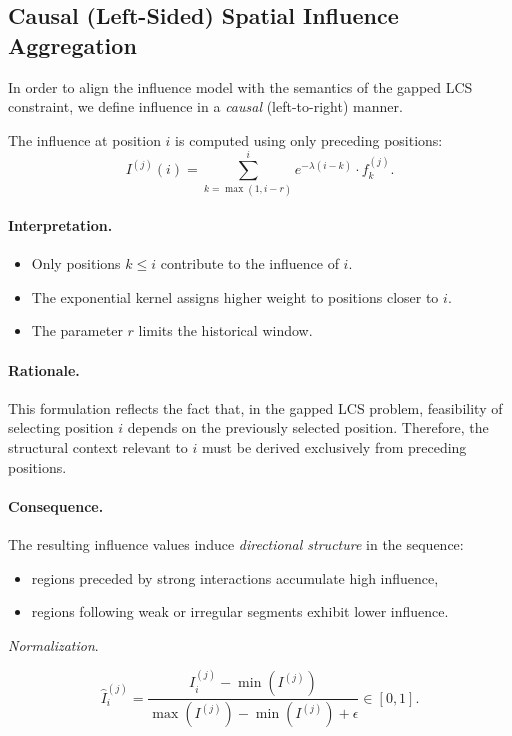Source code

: \documentclass[11pt,a4paper]{article}
\begin{document}
 
\subsection{Causal (Left-Sided) Spatial Influence Aggregation}

In order to align the influence model with the semantics of the gapped LCS constraint, we define influence in a \emph{causal} (left-to-right) manner.

The influence at position $i$ is computed using only preceding positions:
$$
I^{(j)}(i) = \sum_{k=\max(1,i-r)}^{i} e^{-\lambda (i-k)} \cdot f^{(j)}_k.
$$

\paragraph{Interpretation.}
\begin{itemize}
	\item Only positions $k \leq i$ contribute to the influence of $i$.
	\item The exponential kernel assigns higher weight to positions closer to $i$.
	\item The parameter $r$ limits the historical window.
\end{itemize}

\paragraph{Rationale.}
This formulation reflects the fact that, in the gapped LCS problem, feasibility of selecting position $i$ depends on the previously selected position. Therefore, the structural context relevant to $i$ must be derived exclusively from preceding positions.

\paragraph{Consequence.}
The resulting influence values induce \emph{directional structure} in the sequence:
\begin{itemize}
	\item regions preceded by strong interactions accumulate high influence,
	\item regions following weak or irregular segments exhibit lower influence.
\end{itemize}

  
 \textit{Normalization}. 
 
 $$
 \hat{I}^{(j)}_i = \frac{I^{(j)}_i - \min(I^{(j)})}{\max(I^{(j)}) - \min(I^{(j)}) + \epsilon} \in \left[0, 1 \right].
$$
 
\end{document}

### What is being asked
Everything in the listing must be restated word for word, except for the pictures.

### Reply to the exercise
Source code

: \documentclass[11pt,a4paper]{article}
\begin{document}
 
\subsection{Causal (Left-Sided) Spatial Influence Aggregation}

In order to align the influence model with the semantics of the gapped LCS constraint, we define influence in a \emph{causal} (left-to-right) manner.

The influence at position $i$ is computed using only preceding positions:
$$
I^{(j)}(i) = \sum_{k=\max(1,i-r)}^{i} e^{-\lambda (i-k)} \cdot f^{(j)}_k.
$$

\paragraph{Interpretation.}
\begin{itemize}
	\item Only positions $k \leq i$ contribute to the influence of $i$.
	\item The exponential kernel assigns higher weight to positions closer to $i$.
	\item The parameter $r$ limits the historical window.
\end{itemize}

\paragraph{Rationale.}
This formulation reflects the fact that, in the gapped LCS problem, feasibility of selecting position $i$ depends on the previously selected position. Therefore, the structural context relevant to $i$ must be derived exclusively from preceding positions.

\paragraph{Consequence.}
The resulting influence values induce \emph{directional structure} in the sequence:
\begin{itemize}
	\item regions preceded by strong interactions accumulate high influence,
	\item regions following weak or irregular segments exhibit lower influence.
\end{itemize}

  
 \textit{Normalization}. 
 
 $$
 \hat{I}^{(j)}_i = \frac{I^{(j)}_i - \min(I^{(j)})}{\max(I^{(j)}) - \min(I^{(j)}) + \epsilon} \in \left[0, 1 \right].
$$
 
\end{document}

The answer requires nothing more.